Following on Argentina’s track the Brazilian government created a special unit to monitor and control imports in the framework of the country’s new trade policy implemented by the administration of President Dilma Rousseff.
Brazilian imports soared 24% during 2011 according to official data and confiscation of smuggled goods as illegal imports also jumped 16%.
“The increase is clearly in the framework of illegal trade”, said Brazil’s head of the Customs Office Ernani Argolo.
The new unit depends from the Tax Revenue Department and will be identified as the National centre for Risk Management, with seat in Rio do Janeiro. The purpose of the office is to control purchases with false origin documents of produce with dumping prices and imported merchandise suspicions of fraudulent declared prices.

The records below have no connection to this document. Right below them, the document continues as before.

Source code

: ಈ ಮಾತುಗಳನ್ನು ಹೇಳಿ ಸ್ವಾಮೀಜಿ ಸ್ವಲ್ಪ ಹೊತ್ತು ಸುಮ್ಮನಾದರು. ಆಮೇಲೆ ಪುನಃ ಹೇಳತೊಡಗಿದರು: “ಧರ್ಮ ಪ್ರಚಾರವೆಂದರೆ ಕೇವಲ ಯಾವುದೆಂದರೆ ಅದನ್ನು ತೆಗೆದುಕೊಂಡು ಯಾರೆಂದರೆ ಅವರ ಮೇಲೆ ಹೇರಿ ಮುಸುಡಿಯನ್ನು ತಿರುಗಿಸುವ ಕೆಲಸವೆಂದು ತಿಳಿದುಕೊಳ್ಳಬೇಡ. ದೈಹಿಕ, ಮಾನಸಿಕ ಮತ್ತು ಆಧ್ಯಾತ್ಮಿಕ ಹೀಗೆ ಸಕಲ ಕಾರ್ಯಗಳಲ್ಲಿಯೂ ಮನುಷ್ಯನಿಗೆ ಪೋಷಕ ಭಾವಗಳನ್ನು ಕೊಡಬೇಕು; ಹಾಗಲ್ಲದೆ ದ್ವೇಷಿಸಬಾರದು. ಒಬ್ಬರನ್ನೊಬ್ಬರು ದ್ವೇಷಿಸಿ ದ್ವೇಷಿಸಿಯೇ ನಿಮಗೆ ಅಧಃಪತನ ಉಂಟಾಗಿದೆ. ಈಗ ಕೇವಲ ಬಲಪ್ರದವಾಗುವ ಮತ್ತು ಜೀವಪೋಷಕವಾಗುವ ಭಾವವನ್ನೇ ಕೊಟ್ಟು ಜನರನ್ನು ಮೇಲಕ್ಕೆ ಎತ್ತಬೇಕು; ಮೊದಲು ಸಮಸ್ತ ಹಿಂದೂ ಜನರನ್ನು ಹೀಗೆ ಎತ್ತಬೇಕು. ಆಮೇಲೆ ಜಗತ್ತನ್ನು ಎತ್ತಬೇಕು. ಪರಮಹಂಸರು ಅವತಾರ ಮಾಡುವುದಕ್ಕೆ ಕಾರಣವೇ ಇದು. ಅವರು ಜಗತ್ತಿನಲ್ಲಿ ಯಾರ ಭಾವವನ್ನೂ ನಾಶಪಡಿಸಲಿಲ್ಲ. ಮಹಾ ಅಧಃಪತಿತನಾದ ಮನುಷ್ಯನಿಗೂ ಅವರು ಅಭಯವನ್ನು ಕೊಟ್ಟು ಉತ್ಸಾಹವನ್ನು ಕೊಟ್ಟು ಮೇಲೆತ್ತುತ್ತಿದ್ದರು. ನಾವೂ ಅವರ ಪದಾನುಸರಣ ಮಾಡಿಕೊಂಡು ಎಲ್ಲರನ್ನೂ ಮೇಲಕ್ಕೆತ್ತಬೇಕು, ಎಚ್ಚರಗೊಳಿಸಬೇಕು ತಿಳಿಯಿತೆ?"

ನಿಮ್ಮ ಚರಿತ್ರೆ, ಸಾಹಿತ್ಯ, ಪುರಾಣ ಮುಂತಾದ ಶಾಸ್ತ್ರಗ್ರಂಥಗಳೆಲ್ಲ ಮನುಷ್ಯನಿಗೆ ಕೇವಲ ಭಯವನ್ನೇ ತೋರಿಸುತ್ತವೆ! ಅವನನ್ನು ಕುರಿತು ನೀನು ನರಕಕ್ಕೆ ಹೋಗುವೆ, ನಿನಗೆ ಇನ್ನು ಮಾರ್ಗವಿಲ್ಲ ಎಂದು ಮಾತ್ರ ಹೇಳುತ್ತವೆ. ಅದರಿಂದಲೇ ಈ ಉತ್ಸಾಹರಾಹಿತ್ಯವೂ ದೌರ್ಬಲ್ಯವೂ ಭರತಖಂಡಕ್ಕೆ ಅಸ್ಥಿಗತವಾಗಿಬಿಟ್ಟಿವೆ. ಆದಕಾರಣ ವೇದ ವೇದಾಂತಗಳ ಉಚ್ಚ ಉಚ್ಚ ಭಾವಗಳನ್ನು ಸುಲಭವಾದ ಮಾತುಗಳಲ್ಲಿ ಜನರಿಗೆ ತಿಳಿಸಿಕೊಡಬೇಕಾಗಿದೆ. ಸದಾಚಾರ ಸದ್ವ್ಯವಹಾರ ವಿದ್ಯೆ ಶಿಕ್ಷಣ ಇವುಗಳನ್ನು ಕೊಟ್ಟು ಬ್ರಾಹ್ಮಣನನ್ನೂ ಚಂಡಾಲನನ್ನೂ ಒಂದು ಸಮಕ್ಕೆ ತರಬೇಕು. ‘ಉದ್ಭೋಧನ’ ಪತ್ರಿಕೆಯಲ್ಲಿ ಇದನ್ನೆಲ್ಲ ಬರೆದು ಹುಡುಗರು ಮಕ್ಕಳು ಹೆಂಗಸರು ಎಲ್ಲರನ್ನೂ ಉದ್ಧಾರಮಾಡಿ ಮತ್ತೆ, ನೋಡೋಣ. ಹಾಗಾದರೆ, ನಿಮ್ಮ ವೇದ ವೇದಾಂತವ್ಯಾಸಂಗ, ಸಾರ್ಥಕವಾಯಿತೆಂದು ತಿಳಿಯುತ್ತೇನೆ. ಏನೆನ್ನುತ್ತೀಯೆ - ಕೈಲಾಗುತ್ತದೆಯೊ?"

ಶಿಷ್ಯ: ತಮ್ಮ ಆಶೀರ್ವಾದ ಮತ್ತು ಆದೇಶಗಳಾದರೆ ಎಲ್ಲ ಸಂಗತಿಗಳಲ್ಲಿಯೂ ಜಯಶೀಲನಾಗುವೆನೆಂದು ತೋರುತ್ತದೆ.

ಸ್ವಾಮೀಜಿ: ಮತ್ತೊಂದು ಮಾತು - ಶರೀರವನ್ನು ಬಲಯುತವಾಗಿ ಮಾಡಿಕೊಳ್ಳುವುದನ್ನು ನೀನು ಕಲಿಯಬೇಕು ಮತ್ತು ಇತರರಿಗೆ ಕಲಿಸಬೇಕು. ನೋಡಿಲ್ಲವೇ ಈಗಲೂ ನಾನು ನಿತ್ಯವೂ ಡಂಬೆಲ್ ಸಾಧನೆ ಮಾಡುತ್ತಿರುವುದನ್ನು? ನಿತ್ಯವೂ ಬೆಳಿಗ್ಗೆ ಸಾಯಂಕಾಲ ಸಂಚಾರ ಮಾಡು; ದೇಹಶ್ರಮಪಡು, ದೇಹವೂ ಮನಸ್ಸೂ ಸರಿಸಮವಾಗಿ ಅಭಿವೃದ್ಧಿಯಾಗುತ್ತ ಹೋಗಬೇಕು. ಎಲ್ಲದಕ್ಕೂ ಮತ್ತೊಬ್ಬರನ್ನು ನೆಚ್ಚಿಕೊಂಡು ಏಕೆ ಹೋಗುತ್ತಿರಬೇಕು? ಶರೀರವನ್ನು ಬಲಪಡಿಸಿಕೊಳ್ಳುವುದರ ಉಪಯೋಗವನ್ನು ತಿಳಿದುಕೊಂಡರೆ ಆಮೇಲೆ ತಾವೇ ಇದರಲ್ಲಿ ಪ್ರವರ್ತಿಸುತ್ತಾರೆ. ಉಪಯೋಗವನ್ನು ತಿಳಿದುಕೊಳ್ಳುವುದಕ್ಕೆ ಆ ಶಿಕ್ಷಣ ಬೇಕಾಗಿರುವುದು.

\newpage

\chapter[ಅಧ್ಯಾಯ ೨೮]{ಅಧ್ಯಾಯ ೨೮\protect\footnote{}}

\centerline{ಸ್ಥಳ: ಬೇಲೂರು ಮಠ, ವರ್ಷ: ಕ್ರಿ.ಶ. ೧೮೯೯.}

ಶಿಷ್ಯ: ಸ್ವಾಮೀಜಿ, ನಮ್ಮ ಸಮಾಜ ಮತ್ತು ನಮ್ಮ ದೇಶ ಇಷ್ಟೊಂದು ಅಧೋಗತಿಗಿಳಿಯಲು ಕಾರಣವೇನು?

One of the sectors which will be most exposed to the filter is textiles, particularly because of the distorting imports from China.
Meanwhile in Buenos Aires Brazilian manufacturers were asked to have “some patience” regarding the new scheme imposed by Argentina on all imports and which has triggered complaints from Mercosur associates.
“We were promised by Argentine officials that there won’t be detrimental actions but balanced, gradual solutions. They asked for some patience and no precipitation”, said Paulo Skaf head of the powerful Sao Paulo Industries Federation who met with Economy minister Hector Lorenzini, Industry minister Debora Giorgi and Domestic Trade minister Guillermo Moreno.
Argentine businesses as of February first must present an advanced sworn statement on planned imports and the bureaucracy has three to ten days to approve or disapprove the request.
The scheme has been described as ‘protectionist’ by Mercosur associates private sectors. Argentina argues it must ensure its domestic market and Argentine jobs from the global financial crisis and the re-direction of global exports from developed to developing countries.
Argentina barred from voluntary money markets since the 2001 default needs a healthy trade surplus but was also exposed to a massive capital outflow during 2011 which forced the Cristina Fernandez administration to impose strict foreign exchange controls.
Brazil is Argentina’s main trade partner. Last year Brazil exported 22 billion dollars and Argentina 17.7 billion with a trade deficit of 5.8 billion for Argentina, up 20% from 2010. Argentina wants a more balanced trade relation.